Extraño este sino del hombre. O se eleva endiosándose, como han hecho los santos, o se degrada animalizándose, como el hijo pródigo que, tras renunciar a su filiación ennoblecedora, acabó apacentando cerdos. La decisión es intransferiblemente personal.

Siempre nos ha repugnado aquella expresión: «cada cual debe aceptarse como es». Los arquetipos y modelos se proponen a nuestra consideración precisamente para que no nos aceptemos como somos, sino que nos decidamos a trascendernos. «Somos viajeros en busca de la patria –decía Hello– tenemos que levantar los ojos para reconocer el camino». Cuenta Cervantes que los rústicos que escuchaban al Quijote en las ventas terminaban arrobados por su discurso. Es que aquellas palabras encendidas les permitían reencontrarse con lo mejor de ellos mismos, elevando sus corazones por encima de la trivialidad cotidiana.

La existencia banal –ha escrito Heidegger– está hecha de abdicación y termina en el hastío y en la angustia, reclamando algo más que la colme y la sacie. Es Dios quien ha puesto en nosotros esa atracción hacia lo sublime, esa necesidad ontológica de superarnos, de ser distintos y mejores de lo que somos, ese anhelo de quebrar el círculo estrecho de las apetencias menores. Sólo tendiendo a lo superior, llegamos a ser auténticamente nosotros mismos; sólo accediendo a la atracción de las alturas, salimos de nuestra subjetividad y nos hacemos capaces de poner nuestra vida al servicio de Dios y de los demás.

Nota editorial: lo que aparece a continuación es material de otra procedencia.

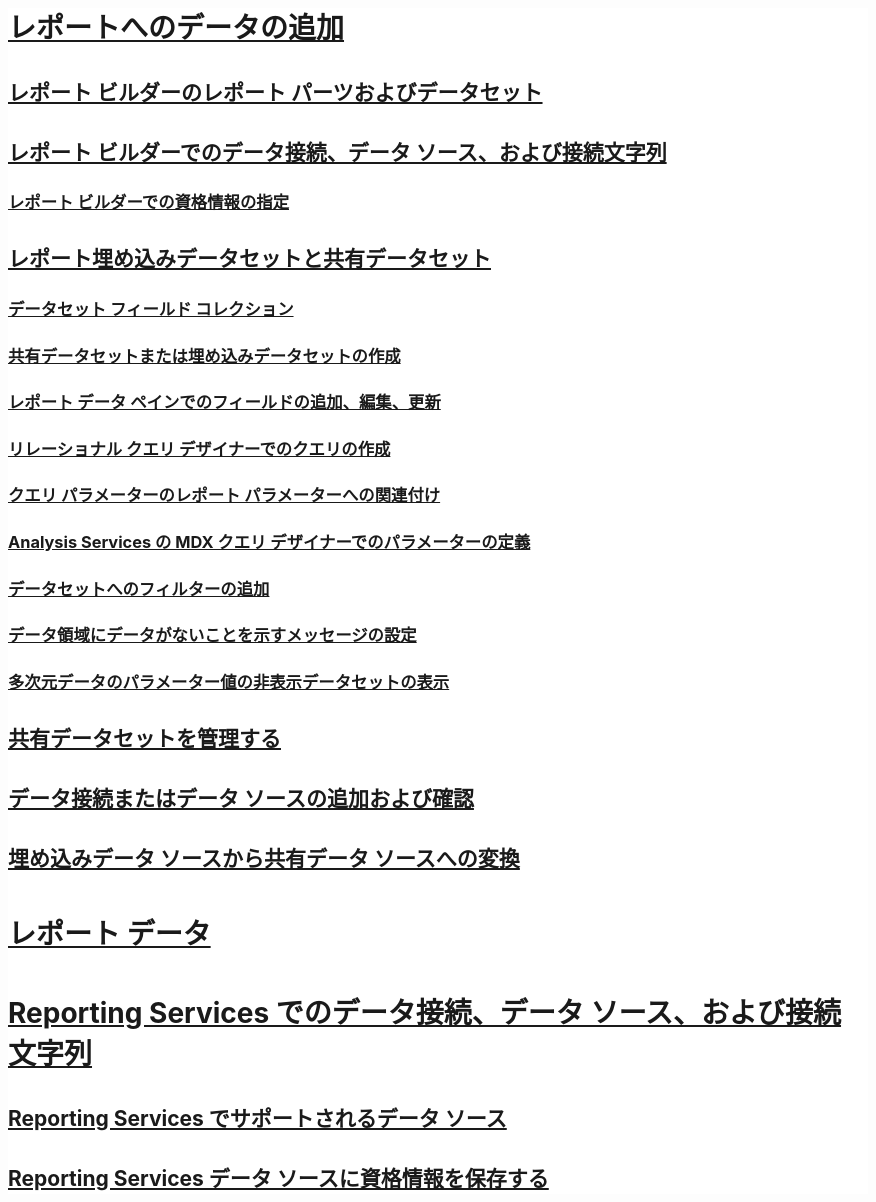 # [レポートへのデータの追加](report-datasets-ssrs.md)
## [レポート ビルダーのレポート パーツおよびデータセット](report-parts-and-datasets-in-report-builder.md)
## [レポート ビルダーでのデータ接続、データ ソース、および接続文字列](../data-connections-data-sources-and-connection-strings-in-report-builder.md)
### [レポート ビルダーでの資格情報の指定](../specify-credentials-in-report-builder.md)
## [レポート埋め込みデータセットと共有データセット](report-embedded-datasets-and-shared-datasets-report-builder-and-ssrs.md)
### [データセット フィールド コレクション](dataset-fields-collection-report-builder-and-ssrs.md)
### [共有データセットまたは埋め込みデータセットの作成](create-a-shared-dataset-or-embedded-dataset-report-builder-and-ssrs.md)
### [レポート データ ペインでのフィールドの追加、編集、更新](add-edit-refresh-fields-in-the-report-data-pane-report-builder-and-ssrs.md)
### [リレーショナル クエリ デザイナーでのクエリの作成](build-a-query-in-the-relational-query-designer-report-builder-and-ssrs.md)
### [クエリ パラメーターのレポート パラメーターへの関連付け](associate-a-query-parameter-with-a-report-parameter-report-builder-and-ssrs.md)
### [Analysis Services の MDX クエリ デザイナーでのパラメーターの定義](define-parameters-in-the-mdx-query-designer-for-analysis-services.md)
### [データセットへのフィルターの追加](add-a-filter-to-a-dataset-report-builder-and-ssrs.md)
### [データ領域にデータがないことを示すメッセージの設定](set-a-no-data-message-for-a-data-region-report-builder-and-ssrs.md)
### [多次元データのパラメーター値の非表示データセットの表示](show-hidden-datasets-for-parameter-values-multidimensional-data.md)
## [共有データセットを管理する](manage-shared-datasets.md)
## [データ接続またはデータ ソースの追加および確認](add-and-verify-a-data-connection-report-builder-and-ssrs.md)
## [埋め込みデータ ソースから共有データ ソースへの変換](convert-data-sources-report-builder-and-ssrs.md)

# [レポート データ](report-data-ssrs.md)
# [Reporting Services でのデータ接続、データ ソース、および接続文字列](../data-connections-data-sources-and-connection-strings-in-reporting-services.md)
## [Reporting Services でサポートされるデータ ソース](data-sources-supported-by-reporting-services-ssrs.md)
## [Reporting Services データ ソースに資格情報を保存する](store-credentials-in-a-reporting-services-data-source.md)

La Declaración de los Derechos del Hombre, tal como brotó del espíritu de la Revolución Francesa, contribuyó a crear en los hombres una conciencia de acreedores exigentes, eclipsando el recuerdo de la gran deuda de servicio que sobre todos pesa.

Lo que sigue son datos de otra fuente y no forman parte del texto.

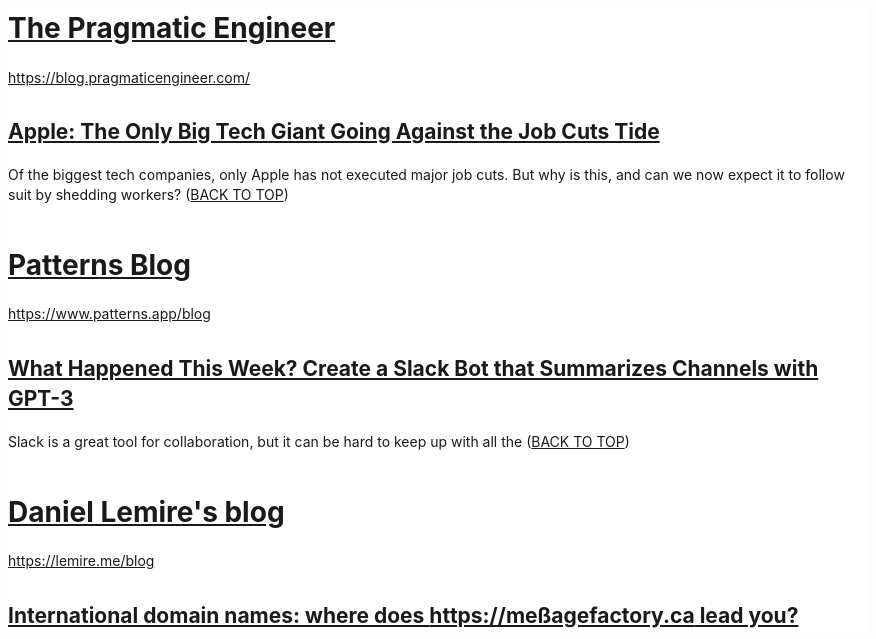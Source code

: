# [The Pragmatic Engineer](https://blog.pragmaticengineer.com/)

https://blog.pragmaticengineer.com/



<a name="46d23d4e4b6993747d3a7a7761d52378" />

## [Apple: The Only Big Tech Giant Going Against the Job Cuts Tide](https://blog.pragmaticengineer.com/apple-job-cuts-tide/)


Of the biggest tech companies, only Apple has not executed major job cuts. But why is this, and can we now expect it to follow suit by shedding workers?
 ([BACK TO TOP](#toc_46d23d4e4b6993747d3a7a7761d52378))



<a name="f238005e94e2a410990a51dcbaba29cd" />

# [Patterns Blog](https://www.patterns.app/blog)

https://www.patterns.app/blog



<a name="0e4273b77693531466775a688cb4b425" />

## [What Happened This Week?  Create a Slack Bot that Summarizes Channels with GPT-3](https://www.patterns.app/blog/2023/01/23/slack-summarizer-bot)


Slack is a great tool for collaboration, but it can be hard to keep up with all the
 ([BACK TO TOP](#toc_0e4273b77693531466775a688cb4b425))



<a name="a2a068bc6dcce15c7c36f20eedb958ce" />

# [Daniel Lemire&#39;s blog](https://lemire.me/blog)

https://lemire.me/blog



<a name="c3088c6b601db1e1f027b167c1e3302d" />

## [International domain names: where does https://meßagefactory.ca lead you?](https://lemire.me/blog/2023/01/23/international-domain-names-where-does-https-mesagefactory-ca-lead-you/)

Por cierto que no han faltado malentendidos en este tema de la superación del hombre. Por ejemplo el de Hegel, que acabó subsumiendo y diluyendo al hombre en su Espíritu Absoluto. O el de Nietzsche, con su arquetipo del superhombre. Nietzsche comenzó bien, rebelándose contra un mundo que llevaba en su frente los signos de la mediocridad y la decadencia, la pusilanimidad y el pacifismo, la rutina y el hedonismo burgués; denunció con vehemencia la vida muelle, la laboriosidad del hormiguero, el gregarismo de «las moscas de la plaza pública», la cifrapromedio y el seguir la corriente; entendió con claridad los riesgos del triunfo de la medianía como norma, del mediocre como paradigma y de la cantidad como calidad. Su reivindicación casi desesperada de los valores de la jerarquía y de la auténtica autoridad hizo que autores como Thibon vieran en él una especie de místico frustrado, según este último explicó detalladamente en su magnífico libro Nietzsche o el declinar del espíritu.

Sin embargo no hay que engañarse. Nietzsche equivocó el diagnóstico; mezcló irreverentemente las causas del mal, lanzando acusaciones demoledoras contra el Cristianismo, cuya sublimidad y belleza no llegó a percibir. Quiso que el hombre se trascendiera, sí, pero sobre la tumba de Dios. El hombre se convertiría en superhombre si primero se hacía deicida. Mas su propia experiencia le enseñó amargamente que sin Dios y contra Dios, el hombre se extingue, anonada su ser justamente cuando pretende elevarlo de manera prometeica. Su superhombre es casi «bestial», sin sombra de compasión ni de piedad. ¿No es otra manera de llegar a la animalización? Hay algo de satánico en su grito dionisíaco: «Dios ha muerto, viva el hombre», un eco de la promesa del demonio en la tentación a nuestros primeros padres: «Seréis como dioses». En última instancia, Nietzsche es deudor del error antropocéntrico: matar a Dios para divinizar al hombre.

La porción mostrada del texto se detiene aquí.